:: INSTRUCTIONS TO FOLLOW ::
Please find the lines in the following records that hold "musunuz", and copy them.

(DATA FOR THE TASK Opens)

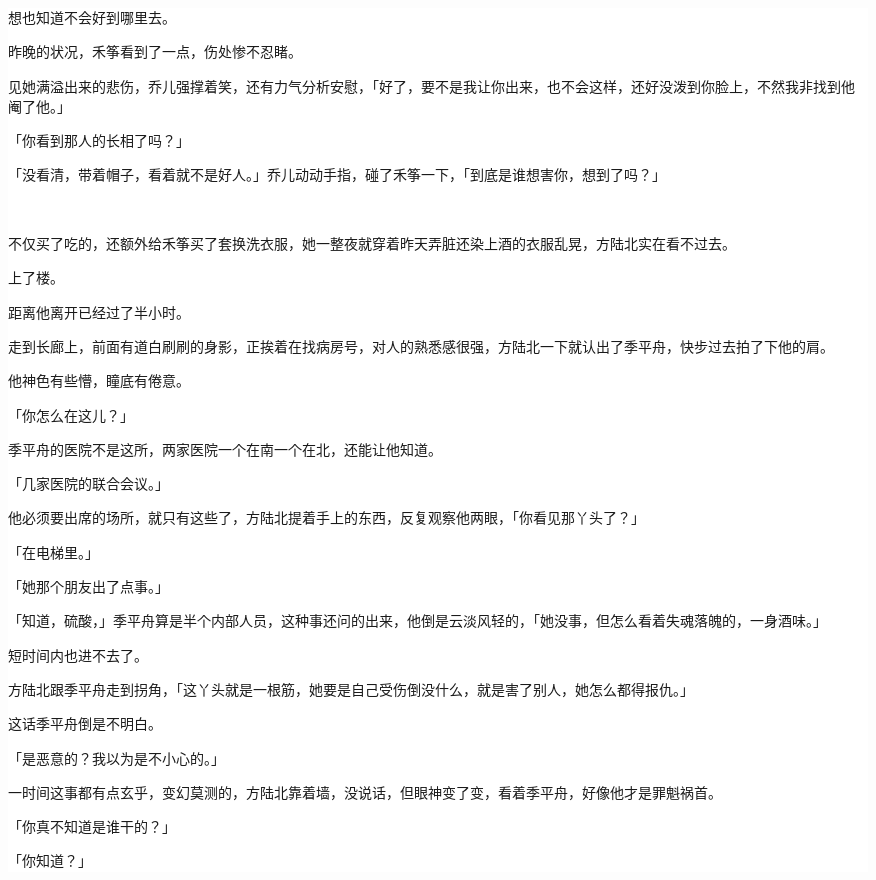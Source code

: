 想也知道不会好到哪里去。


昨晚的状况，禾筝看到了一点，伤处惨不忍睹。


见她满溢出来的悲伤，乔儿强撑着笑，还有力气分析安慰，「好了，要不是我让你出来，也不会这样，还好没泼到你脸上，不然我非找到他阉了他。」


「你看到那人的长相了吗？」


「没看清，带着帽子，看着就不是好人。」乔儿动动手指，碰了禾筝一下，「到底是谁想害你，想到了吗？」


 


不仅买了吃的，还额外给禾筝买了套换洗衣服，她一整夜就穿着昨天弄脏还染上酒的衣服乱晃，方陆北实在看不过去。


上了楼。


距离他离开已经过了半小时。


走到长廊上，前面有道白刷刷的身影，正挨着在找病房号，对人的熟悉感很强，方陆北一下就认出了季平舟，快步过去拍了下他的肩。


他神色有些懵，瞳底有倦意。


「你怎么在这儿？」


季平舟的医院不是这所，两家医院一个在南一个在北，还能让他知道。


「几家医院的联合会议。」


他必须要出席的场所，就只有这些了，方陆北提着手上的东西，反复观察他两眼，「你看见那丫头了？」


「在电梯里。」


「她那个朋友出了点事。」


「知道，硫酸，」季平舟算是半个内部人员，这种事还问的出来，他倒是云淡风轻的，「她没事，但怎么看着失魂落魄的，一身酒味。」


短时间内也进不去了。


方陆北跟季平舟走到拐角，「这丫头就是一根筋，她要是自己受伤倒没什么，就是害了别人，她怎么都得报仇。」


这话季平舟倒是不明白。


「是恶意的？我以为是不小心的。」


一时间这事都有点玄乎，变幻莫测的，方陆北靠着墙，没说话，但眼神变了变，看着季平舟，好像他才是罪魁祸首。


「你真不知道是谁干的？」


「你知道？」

(DATA FOR THE TASK Closes)
(DATA FOR THE TASK Opens)

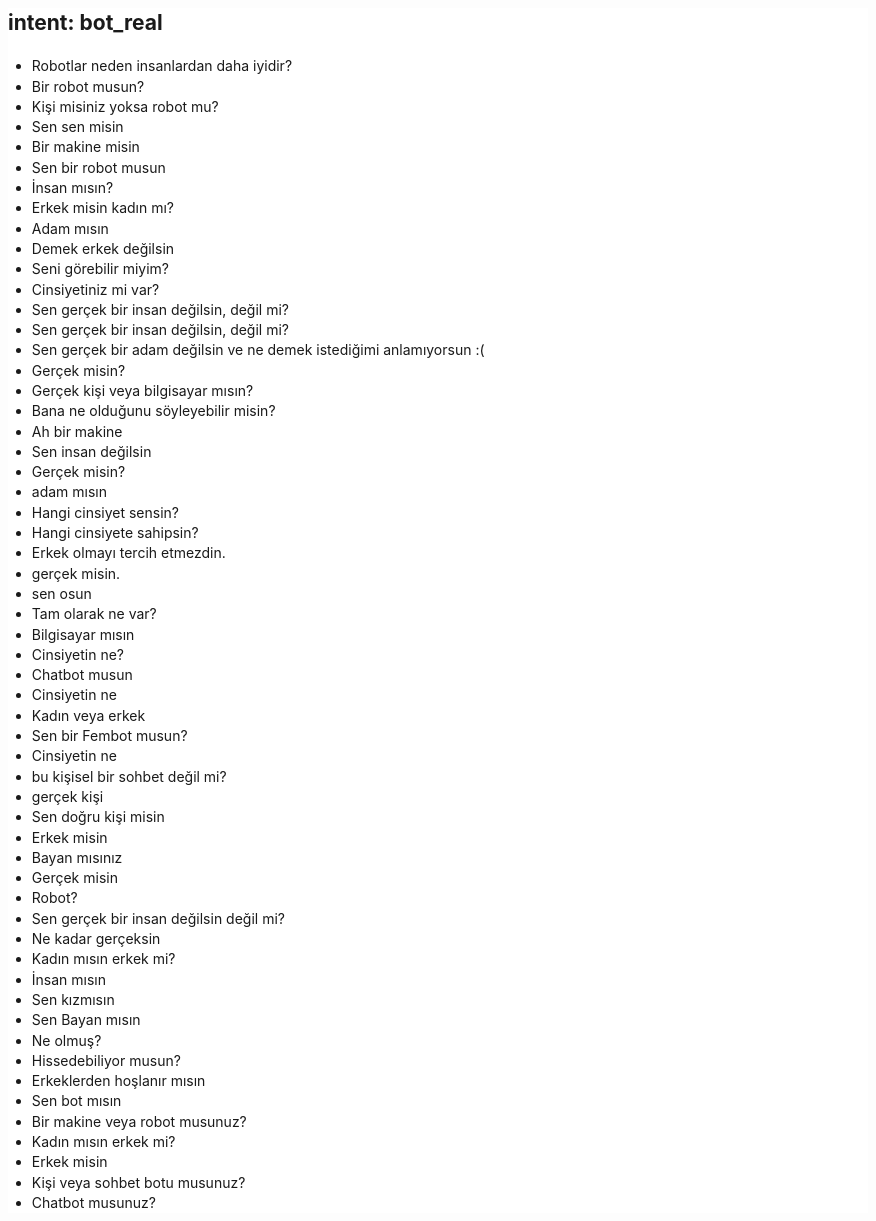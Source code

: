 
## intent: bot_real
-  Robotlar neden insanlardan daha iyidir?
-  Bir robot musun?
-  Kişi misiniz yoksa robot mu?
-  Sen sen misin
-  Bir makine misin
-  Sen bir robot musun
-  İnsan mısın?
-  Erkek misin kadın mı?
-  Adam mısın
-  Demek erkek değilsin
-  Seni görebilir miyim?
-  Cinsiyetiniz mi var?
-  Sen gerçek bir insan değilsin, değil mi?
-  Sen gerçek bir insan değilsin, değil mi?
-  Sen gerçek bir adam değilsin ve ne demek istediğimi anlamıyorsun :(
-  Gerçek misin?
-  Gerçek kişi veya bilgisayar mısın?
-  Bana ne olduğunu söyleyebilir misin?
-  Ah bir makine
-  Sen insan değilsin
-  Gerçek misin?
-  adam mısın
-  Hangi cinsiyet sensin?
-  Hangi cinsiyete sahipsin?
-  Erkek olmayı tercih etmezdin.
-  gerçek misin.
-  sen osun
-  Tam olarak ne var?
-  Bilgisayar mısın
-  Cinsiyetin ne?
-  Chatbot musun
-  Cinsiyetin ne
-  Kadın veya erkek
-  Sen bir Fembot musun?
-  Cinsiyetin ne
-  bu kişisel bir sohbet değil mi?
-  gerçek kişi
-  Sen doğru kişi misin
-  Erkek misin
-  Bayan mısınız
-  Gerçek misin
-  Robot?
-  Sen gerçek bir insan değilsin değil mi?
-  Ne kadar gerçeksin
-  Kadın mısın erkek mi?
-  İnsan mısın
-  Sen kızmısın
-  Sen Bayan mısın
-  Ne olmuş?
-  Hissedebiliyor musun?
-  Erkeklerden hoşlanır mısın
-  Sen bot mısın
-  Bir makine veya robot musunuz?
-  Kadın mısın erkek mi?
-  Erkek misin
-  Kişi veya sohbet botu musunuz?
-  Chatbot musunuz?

(DATA FOR THE TASK Closes)
(DATA FOR THE TASK Opens)

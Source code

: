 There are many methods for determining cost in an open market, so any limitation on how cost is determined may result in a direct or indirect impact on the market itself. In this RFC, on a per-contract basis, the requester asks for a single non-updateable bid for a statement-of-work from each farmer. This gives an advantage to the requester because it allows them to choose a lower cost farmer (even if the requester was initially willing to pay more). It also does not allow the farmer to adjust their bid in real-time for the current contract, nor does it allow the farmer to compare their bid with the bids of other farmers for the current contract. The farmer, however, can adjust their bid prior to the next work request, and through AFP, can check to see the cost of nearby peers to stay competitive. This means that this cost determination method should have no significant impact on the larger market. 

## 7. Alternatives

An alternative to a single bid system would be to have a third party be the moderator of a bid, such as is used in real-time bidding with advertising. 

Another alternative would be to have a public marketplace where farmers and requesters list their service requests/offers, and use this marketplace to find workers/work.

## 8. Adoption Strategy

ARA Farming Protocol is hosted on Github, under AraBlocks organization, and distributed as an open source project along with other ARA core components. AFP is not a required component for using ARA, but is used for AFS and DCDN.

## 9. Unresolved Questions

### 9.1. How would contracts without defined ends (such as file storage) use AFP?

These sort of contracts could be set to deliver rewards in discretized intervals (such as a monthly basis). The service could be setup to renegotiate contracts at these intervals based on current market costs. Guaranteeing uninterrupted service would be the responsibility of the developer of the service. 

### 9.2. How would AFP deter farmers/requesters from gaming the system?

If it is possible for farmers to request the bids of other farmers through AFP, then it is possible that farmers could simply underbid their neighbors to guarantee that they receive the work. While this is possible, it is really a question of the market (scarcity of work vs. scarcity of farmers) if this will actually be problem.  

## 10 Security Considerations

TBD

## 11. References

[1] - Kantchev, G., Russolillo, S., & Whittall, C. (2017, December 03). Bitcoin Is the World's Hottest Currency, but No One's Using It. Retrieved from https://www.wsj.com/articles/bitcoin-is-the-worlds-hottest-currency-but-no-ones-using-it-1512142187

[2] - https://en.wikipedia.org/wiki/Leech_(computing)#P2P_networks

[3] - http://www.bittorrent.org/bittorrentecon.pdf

(DATA FOR THE TASK Closes)

:: WRITTEN ANSWER ::
-  Bir makine veya robot musunuz?
-  Kişi veya sohbet botu musunuz?
-  Chatbot musunuz?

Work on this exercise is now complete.